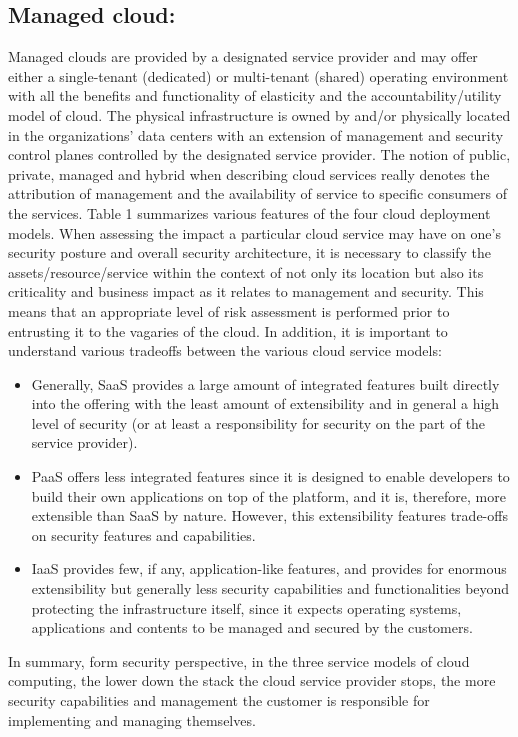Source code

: \documentclass[11pt,a4paper]{report}
\begin{document}
 \subsection{Managed cloud:}
Managed clouds are provided by a designated service provider and may offer either a
single-tenant (dedicated) or multi-tenant (shared) operating environment with all the benefits and
functionality of elasticity and the accountability/utility model of cloud. The physical infrastructure is
owned by and/or physically located in the organizations’ data centers with an extension of management
and security control planes controlled by the designated service provider.
The notion of public, private, managed and hybrid when describing cloud services really denotes the
attribution of management and the availability of service to specific consumers of the services. Table 1
summarizes various features of the four cloud deployment models.
When assessing the impact a particular cloud service may have on one’s security posture and overall
security architecture, it is necessary to classify the assets/resource/service within the context of not only
its location but also its criticality and business impact as it relates to management and security. This
means that an appropriate level of risk assessment is performed prior to entrusting it to the vagaries of the
cloud. In addition, it is important to understand various tradeoffs between
the various cloud service models:

\begin{itemize}
\item Generally, SaaS provides a large amount of integrated features built directly into the offering with
the least amount of extensibility and in general a high level of security (or at least a responsibility
for security on the part of the service provider).
\item PaaS offers less integrated features since it is designed to enable developers to build their own
applications on top of the platform, and it is, therefore, more extensible than SaaS by nature.
However, this extensibility features trade-offs on security features and capabilities.
\item IaaS provides few, if any, application-like features, and provides for enormous extensibility but
generally less security capabilities and functionalities beyond protecting the infrastructure itself,
since it expects operating systems, applications and contents to be managed and secured by the
customers.
\end{itemize}
In summary, form security perspective, in the three service models of cloud computing, the lower
down the stack the cloud service provider stops, the more security capabilities and management the
customer is responsible for implementing and managing themselves.
\end{document}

* * * * *

→ **Work item**
Lines to set down from above: the line with "cloud. In addition, it", the line with "the offering with", and every line between, each exactly as written.

→ **Response area**
cloud. In addition, it is important to understand various tradeoffs between
the various cloud service models:

\begin{itemize}
\item Generally, SaaS provides a large amount of integrated features built directly into the offering with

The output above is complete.